[
https://issues.apache.org/jira/browse/SPARK-11326?page=com.atlassian.jira.plugin.system.issuetabpanels:comment-tabpanel&focusedCommentId=15021848#comment-15021848
]
Jacek Lewandowski edited comment on SPARK-11326 at 11/23/15 9:41 AM:
---------------------------------------------------------------------
[~pwendell] - are you (DB) interested in reviewing this patch at all?
was (Author: jlewandowski):
[~pwendell] - are you interested in reviewing this patch at all?
> Support for authentication and encryption in standalone mode
> ------------------------------------------------------------
>
> Key: SPARK-11326
> URL: https://issues.apache.org/jira/browse/SPARK-11326
> Project: Spark
> Issue Type: Improvement
> Components: Spark Core
> Reporter: Jacek Lewandowski
>
> h3.The idea
> Currently, in standalone mode, all components, for all network connections
> need to use the same secure token if they want to have any security ensured.
> This ticket is intended to split the communication in standalone mode to make
> it more like in Yarn mode - application internal communication and scheduler
> communication.
> Such refactoring will allow for the scheduler (master, workers) to use a
> distinct secret, which will remain unknown for the users.
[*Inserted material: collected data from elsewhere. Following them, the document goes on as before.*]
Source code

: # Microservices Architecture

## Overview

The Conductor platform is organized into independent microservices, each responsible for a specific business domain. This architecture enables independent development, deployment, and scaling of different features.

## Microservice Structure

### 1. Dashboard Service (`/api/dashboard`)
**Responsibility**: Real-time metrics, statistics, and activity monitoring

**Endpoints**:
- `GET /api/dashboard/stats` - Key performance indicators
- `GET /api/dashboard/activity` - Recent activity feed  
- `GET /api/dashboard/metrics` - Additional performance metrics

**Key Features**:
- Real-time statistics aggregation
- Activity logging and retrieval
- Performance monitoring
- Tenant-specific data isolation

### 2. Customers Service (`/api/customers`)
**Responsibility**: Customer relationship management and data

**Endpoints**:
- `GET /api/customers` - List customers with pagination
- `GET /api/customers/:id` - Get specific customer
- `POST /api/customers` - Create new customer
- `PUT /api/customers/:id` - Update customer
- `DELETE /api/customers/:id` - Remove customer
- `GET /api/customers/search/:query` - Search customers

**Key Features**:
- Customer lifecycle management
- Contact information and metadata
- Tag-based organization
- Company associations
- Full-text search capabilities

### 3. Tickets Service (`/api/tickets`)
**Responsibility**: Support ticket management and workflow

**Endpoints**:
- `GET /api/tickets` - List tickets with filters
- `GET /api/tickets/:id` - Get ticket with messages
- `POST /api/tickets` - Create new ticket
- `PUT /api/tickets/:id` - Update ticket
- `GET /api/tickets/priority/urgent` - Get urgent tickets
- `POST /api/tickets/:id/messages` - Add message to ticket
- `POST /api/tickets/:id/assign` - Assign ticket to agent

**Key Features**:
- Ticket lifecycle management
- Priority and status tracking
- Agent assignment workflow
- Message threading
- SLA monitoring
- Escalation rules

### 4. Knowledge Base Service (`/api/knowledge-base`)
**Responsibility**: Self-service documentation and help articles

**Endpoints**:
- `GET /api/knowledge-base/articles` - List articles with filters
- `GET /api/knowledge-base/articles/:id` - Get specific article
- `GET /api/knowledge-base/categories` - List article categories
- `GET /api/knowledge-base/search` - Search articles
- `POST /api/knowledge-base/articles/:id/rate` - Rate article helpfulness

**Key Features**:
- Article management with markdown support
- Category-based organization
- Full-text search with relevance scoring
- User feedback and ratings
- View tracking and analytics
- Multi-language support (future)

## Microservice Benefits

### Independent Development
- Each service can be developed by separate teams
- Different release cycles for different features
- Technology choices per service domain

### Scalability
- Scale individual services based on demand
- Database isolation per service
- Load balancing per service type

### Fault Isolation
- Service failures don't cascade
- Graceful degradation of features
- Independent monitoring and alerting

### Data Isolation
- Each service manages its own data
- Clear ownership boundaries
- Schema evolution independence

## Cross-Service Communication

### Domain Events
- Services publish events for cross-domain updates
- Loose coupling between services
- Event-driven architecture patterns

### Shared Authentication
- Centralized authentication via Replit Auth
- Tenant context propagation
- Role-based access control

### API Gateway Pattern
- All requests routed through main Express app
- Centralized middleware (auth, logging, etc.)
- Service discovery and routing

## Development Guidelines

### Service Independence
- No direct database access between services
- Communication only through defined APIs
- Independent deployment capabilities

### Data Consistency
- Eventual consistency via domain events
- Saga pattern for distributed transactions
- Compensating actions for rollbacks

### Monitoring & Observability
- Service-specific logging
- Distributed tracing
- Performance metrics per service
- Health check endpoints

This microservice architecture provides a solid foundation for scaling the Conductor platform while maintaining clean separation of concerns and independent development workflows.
Similarly, it will
> allow for better security in applications, because each application will be
> able to use a distinct secret as well.
> By providing SASL authentication/encryption for connections between a client
> (Client or AppClient) and Spark Master, it becomes possible introducing
> pluggable authentication for standalone deployment mode.
> h3.Improvements introduced by this patch
> This patch introduces the following changes:
> * Spark driver or submission client do not have to use the same secret as
> workers use to communicate with Master
> * Master is able to authenticate individual clients with the following rules:
> ** When connecting to the master, the client needs to specify
> {{spark.authenticate.secret}} which is an authentication token for the user
> specified by {{spark.authenticate.user}} ({{sparkSaslUser}} by default)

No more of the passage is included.